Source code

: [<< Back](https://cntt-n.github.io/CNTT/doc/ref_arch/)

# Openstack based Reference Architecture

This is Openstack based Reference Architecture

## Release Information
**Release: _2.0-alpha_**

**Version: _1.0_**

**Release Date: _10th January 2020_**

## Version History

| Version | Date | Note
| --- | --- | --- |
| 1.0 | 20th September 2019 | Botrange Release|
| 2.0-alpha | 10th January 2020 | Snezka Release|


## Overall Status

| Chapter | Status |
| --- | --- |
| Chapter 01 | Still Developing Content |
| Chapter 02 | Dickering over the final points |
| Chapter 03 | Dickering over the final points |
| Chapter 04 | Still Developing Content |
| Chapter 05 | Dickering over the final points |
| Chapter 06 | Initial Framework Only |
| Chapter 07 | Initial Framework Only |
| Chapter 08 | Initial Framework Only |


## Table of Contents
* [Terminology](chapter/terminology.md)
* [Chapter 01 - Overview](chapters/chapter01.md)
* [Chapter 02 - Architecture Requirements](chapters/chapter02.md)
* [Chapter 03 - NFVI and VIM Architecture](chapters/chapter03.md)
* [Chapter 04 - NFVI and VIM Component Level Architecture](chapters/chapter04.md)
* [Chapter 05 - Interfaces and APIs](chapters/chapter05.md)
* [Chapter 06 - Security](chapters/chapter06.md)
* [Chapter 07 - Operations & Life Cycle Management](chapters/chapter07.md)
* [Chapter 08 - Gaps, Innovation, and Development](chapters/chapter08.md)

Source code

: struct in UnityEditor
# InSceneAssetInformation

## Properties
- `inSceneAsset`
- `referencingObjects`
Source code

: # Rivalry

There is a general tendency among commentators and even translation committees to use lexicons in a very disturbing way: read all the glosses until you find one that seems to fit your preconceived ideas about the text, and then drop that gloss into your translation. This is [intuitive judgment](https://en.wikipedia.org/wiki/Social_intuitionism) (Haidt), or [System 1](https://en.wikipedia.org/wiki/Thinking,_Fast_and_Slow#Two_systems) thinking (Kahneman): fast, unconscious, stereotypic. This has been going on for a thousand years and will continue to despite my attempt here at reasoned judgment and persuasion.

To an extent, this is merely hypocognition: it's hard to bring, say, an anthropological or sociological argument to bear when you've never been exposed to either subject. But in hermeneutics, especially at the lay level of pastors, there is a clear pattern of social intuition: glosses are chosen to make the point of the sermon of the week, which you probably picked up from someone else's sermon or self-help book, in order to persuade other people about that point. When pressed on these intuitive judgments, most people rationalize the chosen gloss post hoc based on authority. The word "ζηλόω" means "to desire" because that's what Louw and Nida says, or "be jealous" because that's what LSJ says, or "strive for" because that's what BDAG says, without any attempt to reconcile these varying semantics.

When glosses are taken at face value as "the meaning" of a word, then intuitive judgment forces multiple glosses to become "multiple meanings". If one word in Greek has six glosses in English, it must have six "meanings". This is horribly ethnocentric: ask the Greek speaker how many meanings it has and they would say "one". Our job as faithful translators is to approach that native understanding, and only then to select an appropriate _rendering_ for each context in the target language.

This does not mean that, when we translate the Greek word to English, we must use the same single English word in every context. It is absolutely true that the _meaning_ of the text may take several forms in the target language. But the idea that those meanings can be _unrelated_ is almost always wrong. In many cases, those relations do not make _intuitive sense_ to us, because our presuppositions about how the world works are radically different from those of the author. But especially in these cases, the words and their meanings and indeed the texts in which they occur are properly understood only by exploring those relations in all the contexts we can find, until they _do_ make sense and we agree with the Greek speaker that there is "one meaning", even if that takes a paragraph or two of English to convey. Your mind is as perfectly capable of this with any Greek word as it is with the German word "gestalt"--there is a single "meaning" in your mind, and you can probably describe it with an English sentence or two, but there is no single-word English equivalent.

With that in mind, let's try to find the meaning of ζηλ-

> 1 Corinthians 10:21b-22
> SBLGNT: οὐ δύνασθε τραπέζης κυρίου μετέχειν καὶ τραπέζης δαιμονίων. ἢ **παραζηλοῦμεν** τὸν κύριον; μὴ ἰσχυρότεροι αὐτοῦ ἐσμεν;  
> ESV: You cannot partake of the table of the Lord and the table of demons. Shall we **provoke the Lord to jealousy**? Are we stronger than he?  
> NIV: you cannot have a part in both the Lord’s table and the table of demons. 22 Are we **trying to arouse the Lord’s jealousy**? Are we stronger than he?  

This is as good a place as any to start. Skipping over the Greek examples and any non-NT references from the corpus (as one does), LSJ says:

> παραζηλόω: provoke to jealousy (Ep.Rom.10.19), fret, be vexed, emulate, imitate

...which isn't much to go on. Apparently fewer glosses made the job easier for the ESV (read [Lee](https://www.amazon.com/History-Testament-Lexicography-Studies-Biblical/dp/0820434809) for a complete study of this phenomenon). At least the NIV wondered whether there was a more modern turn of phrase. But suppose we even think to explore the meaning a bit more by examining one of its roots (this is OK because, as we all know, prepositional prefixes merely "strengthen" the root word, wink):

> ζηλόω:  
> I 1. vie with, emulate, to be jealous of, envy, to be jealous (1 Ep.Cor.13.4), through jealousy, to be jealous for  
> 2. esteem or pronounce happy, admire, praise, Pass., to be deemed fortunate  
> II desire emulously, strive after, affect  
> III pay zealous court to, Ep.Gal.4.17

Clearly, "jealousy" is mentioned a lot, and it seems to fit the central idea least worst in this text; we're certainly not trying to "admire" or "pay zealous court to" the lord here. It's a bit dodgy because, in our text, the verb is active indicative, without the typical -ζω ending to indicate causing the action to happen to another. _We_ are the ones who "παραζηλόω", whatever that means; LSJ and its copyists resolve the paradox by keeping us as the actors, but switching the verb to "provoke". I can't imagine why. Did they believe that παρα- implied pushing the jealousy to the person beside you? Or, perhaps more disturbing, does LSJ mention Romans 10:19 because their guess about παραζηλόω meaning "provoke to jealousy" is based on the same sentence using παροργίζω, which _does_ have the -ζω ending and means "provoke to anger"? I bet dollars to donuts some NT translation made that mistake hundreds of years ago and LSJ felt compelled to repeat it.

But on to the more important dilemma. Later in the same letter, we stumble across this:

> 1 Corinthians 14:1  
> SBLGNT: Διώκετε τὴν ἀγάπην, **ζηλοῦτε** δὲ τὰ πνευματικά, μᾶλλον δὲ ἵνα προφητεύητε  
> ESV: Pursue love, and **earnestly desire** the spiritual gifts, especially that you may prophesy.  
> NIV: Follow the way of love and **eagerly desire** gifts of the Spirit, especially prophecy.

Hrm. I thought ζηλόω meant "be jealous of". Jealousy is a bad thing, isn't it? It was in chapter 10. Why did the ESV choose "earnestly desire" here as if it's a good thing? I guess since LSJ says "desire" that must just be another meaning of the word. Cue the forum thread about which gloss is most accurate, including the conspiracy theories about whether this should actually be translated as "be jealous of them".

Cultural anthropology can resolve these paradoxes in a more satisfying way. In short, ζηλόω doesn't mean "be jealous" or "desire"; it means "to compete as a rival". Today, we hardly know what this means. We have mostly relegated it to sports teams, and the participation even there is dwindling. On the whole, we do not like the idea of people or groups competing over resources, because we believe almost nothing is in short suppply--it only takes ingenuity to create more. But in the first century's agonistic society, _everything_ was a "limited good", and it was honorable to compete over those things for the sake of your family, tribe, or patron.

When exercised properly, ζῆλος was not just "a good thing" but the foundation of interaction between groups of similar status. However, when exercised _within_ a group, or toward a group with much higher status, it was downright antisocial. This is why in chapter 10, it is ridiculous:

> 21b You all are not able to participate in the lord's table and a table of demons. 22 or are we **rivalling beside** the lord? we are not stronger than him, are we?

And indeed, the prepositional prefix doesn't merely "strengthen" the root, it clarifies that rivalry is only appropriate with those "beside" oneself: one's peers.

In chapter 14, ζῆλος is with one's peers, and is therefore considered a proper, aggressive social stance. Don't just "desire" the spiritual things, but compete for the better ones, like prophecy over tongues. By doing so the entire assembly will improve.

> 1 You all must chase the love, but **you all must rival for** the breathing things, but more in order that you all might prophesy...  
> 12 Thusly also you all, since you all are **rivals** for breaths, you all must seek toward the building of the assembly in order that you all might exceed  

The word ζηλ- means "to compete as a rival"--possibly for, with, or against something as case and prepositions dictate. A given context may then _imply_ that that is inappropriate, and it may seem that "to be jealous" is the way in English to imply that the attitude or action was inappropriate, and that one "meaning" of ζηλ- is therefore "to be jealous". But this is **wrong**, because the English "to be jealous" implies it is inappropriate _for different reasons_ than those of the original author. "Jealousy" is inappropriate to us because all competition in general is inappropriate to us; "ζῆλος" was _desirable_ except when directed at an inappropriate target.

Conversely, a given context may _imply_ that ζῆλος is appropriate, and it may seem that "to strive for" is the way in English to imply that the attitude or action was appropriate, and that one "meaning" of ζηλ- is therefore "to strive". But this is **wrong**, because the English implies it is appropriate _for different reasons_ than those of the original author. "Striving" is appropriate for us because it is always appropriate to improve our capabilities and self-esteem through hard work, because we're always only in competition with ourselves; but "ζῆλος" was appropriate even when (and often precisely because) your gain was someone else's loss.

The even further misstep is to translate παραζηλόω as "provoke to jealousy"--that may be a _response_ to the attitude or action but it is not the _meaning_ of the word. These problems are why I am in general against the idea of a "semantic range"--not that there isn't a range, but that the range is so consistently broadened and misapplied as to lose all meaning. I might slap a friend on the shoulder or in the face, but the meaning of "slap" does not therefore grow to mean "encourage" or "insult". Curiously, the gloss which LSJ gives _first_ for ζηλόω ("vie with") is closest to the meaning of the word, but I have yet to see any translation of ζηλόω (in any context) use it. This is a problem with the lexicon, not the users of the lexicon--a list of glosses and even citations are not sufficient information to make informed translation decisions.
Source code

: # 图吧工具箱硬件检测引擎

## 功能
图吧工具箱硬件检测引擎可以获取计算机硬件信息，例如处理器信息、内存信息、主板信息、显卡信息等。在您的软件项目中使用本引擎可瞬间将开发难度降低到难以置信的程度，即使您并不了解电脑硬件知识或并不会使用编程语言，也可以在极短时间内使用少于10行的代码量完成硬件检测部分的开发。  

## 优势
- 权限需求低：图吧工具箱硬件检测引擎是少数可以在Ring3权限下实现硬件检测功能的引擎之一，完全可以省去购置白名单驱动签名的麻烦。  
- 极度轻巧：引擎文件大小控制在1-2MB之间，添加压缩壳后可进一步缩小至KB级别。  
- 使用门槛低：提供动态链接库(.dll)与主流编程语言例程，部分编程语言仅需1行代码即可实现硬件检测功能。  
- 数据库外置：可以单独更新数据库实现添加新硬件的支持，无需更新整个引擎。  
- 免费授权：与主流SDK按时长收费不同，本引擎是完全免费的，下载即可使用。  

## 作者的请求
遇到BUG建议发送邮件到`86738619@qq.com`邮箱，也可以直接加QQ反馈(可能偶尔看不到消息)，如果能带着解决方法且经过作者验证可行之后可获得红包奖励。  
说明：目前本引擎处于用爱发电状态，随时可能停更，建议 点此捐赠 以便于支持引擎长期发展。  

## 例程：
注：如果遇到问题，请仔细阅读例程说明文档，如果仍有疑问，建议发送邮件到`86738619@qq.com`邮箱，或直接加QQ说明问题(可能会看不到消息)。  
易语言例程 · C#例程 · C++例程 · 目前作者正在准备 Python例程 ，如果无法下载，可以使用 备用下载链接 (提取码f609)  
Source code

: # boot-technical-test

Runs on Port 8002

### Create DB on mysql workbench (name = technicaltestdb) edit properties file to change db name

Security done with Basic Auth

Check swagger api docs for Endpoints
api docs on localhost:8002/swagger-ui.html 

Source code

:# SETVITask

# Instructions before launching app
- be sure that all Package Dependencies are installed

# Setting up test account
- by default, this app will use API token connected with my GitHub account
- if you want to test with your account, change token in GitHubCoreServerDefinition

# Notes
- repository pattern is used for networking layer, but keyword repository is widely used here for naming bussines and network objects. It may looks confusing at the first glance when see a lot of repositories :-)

☆ ☆ ☆ ☆ ☆ ☆ ☆

• **WHAT IS NEEDED**
In the listing above, find the line with "ἰσχυρότεροι αὐτοῦ ἐσμεν;" and the line with "court to, Ep.Gal.4.17"; output exactly those lines and all lines between them.

• **RESULT OF THIS TASK**
> SBLGNT: οὐ δύνασθε τραπέζης κυρίου μετέχειν καὶ τραπέζης δαιμονίων. ἢ **παραζηλοῦμεν** τὸν κύριον; μὴ ἰσχυρότεροι αὐτοῦ ἐσμεν;  
> ESV: You cannot partake of the table of the Lord and the table of demons. Shall we **provoke the Lord to jealousy**? Are we stronger than he?  
> NIV: you cannot have a part in both the Lord’s table and the table of demons. 22 Are we **trying to arouse the Lord’s jealousy**? Are we stronger than he?  

This is as good a place as any to start. Skipping over the Greek examples and any non-NT references from the corpus (as one does), LSJ says:

> παραζηλόω: provoke to jealousy (Ep.Rom.10.19), fret, be vexed, emulate, imitate

...which isn't much to go on. Apparently fewer glosses made the job easier for the ESV (read [Lee](https://www.amazon.com/History-Testament-Lexicography-Studies-Biblical/dp/0820434809) for a complete study of this phenomenon). At least the NIV wondered whether there was a more modern turn of phrase. But suppose we even think to explore the meaning a bit more by examining one of its roots (this is OK because, as we all know, prepositional prefixes merely "strengthen" the root word, wink):

> ζηλόω:  
> I 1. vie with, emulate, to be jealous of, envy, to be jealous (1 Ep.Cor.13.4), through jealousy, to be jealous for  
> 2. esteem or pronounce happy, admire, praise, Pass., to be deemed fortunate  
> II desire emulously, strive after, affect  
> III pay zealous court to, Ep.Gal.4.17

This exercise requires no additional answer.